Robust Analysis of Full-Duplex Two-Way Space Shift Keying With RIS Systems
Xusheng Zhu, Wen Chen, Qingqing Wu, Wen Fang, Chaoying Huang, Jun Li
TL;DR
This work analyzes a RIS-assisted full-duplex two-way space shift keying system under imperfect CSI, modeling channels with correlation and estimation errors and deploying RISs near each user to overcome blocked direct links. It develops a ML-based detector framework and derives closed-form ABEP expressions using Gaussian-Chebyshev quadrature, along with upper bounds, asymptotic ABEP, outage probability, and throughput, all validated by Monte Carlo simulations. The analysis leverages CLT to approximate the combined channel statistics and reveals how the number of RIS elements and residual self-interference influence performance, showing FD can outperform HD at high SNR when LI is small or RIS size is large. The results provide practical insights into robustness against CSI imperfections and quantify the trade-offs between pilot overhead, RIS scale, and reliability in RIS-assisted FD-SSK networks, with potential extensions to hybrid RIS and spectral-reliability optimization.
Abstract
Reconfigurable intelligent surface (RIS)-assisted index modulation system schemes are considered a promising technology for sixth-generation (6G) wireless communication systems, which can enhance various system capabilities such as coverage and reliability.
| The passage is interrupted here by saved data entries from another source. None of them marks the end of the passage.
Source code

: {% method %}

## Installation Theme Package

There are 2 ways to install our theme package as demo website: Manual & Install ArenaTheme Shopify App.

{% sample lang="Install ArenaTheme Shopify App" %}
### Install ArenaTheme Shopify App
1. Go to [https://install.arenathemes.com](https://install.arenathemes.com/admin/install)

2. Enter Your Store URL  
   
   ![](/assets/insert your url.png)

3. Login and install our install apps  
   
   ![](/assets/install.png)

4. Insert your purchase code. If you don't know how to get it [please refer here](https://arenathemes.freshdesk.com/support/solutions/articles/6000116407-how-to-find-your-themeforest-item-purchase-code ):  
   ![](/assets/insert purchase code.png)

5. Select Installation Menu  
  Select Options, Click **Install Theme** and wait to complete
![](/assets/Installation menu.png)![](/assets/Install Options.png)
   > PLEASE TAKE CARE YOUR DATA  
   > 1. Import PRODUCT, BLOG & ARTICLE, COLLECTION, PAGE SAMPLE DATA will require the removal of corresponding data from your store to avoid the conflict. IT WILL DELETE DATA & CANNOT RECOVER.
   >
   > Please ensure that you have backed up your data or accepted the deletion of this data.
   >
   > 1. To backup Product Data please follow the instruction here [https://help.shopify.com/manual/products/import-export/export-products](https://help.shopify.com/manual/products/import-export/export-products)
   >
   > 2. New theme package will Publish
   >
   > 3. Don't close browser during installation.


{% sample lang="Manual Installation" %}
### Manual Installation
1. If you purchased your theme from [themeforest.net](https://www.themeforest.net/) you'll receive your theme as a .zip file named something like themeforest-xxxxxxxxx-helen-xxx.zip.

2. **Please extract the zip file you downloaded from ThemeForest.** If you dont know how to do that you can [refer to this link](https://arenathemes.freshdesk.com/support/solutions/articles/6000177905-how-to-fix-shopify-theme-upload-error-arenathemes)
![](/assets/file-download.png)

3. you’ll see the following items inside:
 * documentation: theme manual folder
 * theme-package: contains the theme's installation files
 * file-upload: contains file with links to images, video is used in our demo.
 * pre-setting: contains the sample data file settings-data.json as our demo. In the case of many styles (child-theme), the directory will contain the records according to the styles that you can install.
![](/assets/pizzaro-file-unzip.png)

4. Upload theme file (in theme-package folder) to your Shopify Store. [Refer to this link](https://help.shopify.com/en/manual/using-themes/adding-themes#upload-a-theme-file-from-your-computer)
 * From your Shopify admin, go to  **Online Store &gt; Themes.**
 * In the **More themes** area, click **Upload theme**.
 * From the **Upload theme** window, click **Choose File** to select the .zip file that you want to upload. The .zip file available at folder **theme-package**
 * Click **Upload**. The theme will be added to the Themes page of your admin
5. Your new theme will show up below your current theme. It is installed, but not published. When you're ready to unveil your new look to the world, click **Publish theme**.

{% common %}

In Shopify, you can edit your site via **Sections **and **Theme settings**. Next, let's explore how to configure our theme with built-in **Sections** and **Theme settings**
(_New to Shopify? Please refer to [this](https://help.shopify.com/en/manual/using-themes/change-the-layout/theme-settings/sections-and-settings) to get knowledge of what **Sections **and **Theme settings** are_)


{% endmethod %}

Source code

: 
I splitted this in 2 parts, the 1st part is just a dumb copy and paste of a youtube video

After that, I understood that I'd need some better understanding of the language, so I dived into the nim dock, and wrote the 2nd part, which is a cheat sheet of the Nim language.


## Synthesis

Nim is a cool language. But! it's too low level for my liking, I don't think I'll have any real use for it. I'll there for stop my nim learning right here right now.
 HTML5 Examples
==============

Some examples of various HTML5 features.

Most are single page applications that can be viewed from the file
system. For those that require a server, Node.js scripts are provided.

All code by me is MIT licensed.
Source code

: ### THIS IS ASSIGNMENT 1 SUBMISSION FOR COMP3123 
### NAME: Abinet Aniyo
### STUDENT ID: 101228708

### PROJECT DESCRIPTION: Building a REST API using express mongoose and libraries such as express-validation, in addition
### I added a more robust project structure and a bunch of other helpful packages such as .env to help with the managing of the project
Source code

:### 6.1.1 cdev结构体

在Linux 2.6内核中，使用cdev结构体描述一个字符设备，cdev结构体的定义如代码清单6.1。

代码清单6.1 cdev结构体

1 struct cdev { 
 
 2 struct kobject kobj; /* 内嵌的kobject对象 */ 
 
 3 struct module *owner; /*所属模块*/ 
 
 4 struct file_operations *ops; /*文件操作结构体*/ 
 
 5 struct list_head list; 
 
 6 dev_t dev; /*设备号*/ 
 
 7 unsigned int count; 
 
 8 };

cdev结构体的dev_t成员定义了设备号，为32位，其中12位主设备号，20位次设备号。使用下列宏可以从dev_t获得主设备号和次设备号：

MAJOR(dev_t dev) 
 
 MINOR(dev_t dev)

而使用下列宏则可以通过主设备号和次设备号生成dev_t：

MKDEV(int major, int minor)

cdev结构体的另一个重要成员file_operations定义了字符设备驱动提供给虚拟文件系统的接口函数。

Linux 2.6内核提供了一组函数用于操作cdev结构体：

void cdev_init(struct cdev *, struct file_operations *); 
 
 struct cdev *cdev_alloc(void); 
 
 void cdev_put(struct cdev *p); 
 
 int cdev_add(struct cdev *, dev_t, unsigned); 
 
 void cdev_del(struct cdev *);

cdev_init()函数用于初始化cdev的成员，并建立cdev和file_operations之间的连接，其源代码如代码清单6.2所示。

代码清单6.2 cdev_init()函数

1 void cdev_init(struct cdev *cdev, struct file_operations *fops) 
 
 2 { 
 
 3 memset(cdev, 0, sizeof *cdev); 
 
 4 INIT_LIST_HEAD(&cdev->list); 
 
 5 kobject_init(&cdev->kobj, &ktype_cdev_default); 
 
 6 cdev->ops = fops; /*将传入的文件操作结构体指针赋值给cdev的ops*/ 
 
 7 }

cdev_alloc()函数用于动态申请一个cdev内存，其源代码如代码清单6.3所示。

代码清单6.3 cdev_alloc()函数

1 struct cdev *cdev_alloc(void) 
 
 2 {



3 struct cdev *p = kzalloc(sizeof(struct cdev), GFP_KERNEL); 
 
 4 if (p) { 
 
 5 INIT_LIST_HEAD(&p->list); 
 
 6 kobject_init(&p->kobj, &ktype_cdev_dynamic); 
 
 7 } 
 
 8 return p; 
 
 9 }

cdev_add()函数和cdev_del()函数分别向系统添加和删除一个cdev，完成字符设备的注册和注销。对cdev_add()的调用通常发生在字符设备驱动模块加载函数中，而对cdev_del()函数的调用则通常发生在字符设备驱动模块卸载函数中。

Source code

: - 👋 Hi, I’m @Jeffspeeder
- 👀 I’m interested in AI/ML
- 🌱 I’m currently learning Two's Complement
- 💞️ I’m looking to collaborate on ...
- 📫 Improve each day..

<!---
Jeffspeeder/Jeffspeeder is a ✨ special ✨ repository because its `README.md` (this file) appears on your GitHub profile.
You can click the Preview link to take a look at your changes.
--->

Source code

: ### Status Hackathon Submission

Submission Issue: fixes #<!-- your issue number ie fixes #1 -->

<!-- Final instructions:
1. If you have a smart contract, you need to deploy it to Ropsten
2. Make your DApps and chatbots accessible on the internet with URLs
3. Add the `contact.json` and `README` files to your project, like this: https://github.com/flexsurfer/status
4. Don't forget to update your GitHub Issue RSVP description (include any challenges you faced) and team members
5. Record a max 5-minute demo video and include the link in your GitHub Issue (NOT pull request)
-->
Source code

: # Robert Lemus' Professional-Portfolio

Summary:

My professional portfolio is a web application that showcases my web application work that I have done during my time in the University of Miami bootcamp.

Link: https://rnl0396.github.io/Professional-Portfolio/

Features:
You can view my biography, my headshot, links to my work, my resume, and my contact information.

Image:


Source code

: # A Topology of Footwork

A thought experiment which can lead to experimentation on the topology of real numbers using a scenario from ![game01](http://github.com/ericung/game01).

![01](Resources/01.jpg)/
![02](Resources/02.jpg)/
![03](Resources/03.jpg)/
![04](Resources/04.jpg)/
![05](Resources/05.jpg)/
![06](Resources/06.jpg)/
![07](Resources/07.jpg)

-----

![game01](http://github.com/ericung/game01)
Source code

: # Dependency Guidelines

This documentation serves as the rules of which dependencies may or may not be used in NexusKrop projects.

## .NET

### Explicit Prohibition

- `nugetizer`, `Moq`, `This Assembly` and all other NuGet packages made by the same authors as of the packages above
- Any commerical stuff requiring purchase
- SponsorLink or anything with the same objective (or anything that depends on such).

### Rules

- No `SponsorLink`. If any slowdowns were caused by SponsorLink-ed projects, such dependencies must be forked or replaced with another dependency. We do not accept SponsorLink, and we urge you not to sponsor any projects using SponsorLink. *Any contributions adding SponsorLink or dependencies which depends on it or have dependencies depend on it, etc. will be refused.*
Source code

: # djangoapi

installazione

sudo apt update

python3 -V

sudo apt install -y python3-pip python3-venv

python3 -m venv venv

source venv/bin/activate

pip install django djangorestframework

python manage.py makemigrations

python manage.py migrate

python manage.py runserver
However, obtaining perfect channel state information (CSI) is challenging due to the lack of a radio frequency chain in RIS. In this paper, we investigate the RIS-assisted full-duplex (FD) two-way space shift keying (SSK) system under imperfect CSI, where the signal emissions are augmented by deploying RISs in the vicinity of two FD users. The maximum likelihood detector is utilized to recover the transmit antenna index. With this in mind, we derive closed-form average bit error probability (ABEP) expression based on the Gaussian-Chebyshev quadrature (GCQ) method and provide the upper bound and asymptotic ABEP expressions in the presence of channel estimation errors. To gain more insights, we also derive the outage probability and provide the throughput of the proposed scheme with imperfect CSI. The correctness of the analytical derivation results is confirmed via Monte Carlo simulations. It is demonstrated that increasing the number of elements of RIS can significantly improve the ABEP performance of the FD system over the half-duplex (HD) system. Furthermore, in the high SNR region, the ABEP performance of the FD system is better than that of the HD system.